When the jeep came along, she stepped politely off the road along with everybody else. “I knew then,” said Brook, “that the spirit of theatre in India was long dead.”

You see, Kali would never have stepped aside. Her stare should have been enough to send the snivelling foreigners crawling off on their bellies, praying that she would ignore their presence and pass them by. But the girl didn't believe she was Death incarnate. In fact, she knew she wasn't. And because she knew this, all the villagers and the tourists knew it too.

World building, is an essential part of all stories, including the nonfiction ones. And it won't work without belief.
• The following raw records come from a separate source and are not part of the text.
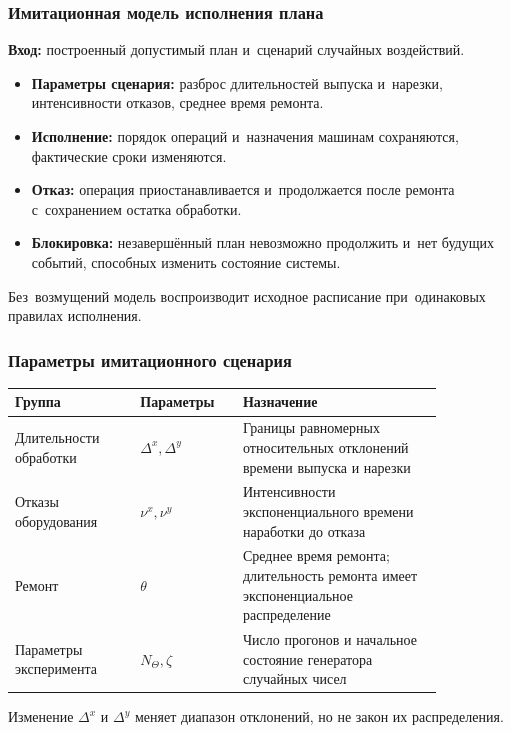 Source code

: \begin{frame}
    \frametitle{Имитационная модель исполнения плана}
    \textbf{Вход:} построенный допустимый план и~сценарий случайных воздействий.
    \begin{itemize}
        \item \textbf{Параметры сценария:} разброс длительностей выпуска и~нарезки, интенсивности отказов, среднее время ремонта.
        \item \textbf{Исполнение:} порядок операций и~назначения машинам сохраняются, фактические сроки изменяются.
        \item \textbf{Отказ:} операция приостанавливается и~продолжается после ремонта с~сохранением остатка обработки.
        \item \textbf{Блокировка:} незавершённый план невозможно продолжить и~нет будущих событий, способных изменить состояние системы.
    \end{itemize}
    \vspace{0.2cm}
    Без~возмущений модель воспроизводит исходное расписание при~одинаковых правилах исполнения.
\end{frame}

\begin{frame}
    \frametitle{Параметры имитационного сценария}
    \centering
    \begin{tabular}{|p{0.25\linewidth}|p{0.20\linewidth}|p{0.40\linewidth}|}
        \hline
        \textbf{Группа} & \textbf{Параметры} & \textbf{Назначение} \\
        \hline
        Длительности обработки
        & $\Delta^x,\Delta^y$
        & Границы равномерных относительных отклонений времени выпуска и нарезки \\
        \hline
        Отказы оборудования
        & $\nu^x,\nu^y$
        & Интенсивности экспоненциального времени наработки до отказа \\
        \hline
        Ремонт
        & $\theta$
        & Среднее время ремонта; длительность ремонта имеет экспоненциальное распределение \\
        \hline
        Параметры эксперимента
        & $N_\Theta,\zeta$
        & Число прогонов и начальное состояние генератора случайных чисел \\
        \hline
    \end{tabular}

    \vspace{0.25cm}
    Изменение $\Delta^x$ и $\Delta^y$ меняет диапазон отклонений, но не закон их распределения.
\end{frame}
On a board, far far away, there is a discussion about maps in fantasy books. One of the contributors, DB18, made the following comment: “I'm a writer first, and a worldbuilder second.” By this, I'm sure he meant something along the lines of “Character and plot and style are more important than years spent inventing languages and drawing detailed maps.” Most sane readers could have no argument with that. But, in my mind, world building is something that goes far deeper than such trappings.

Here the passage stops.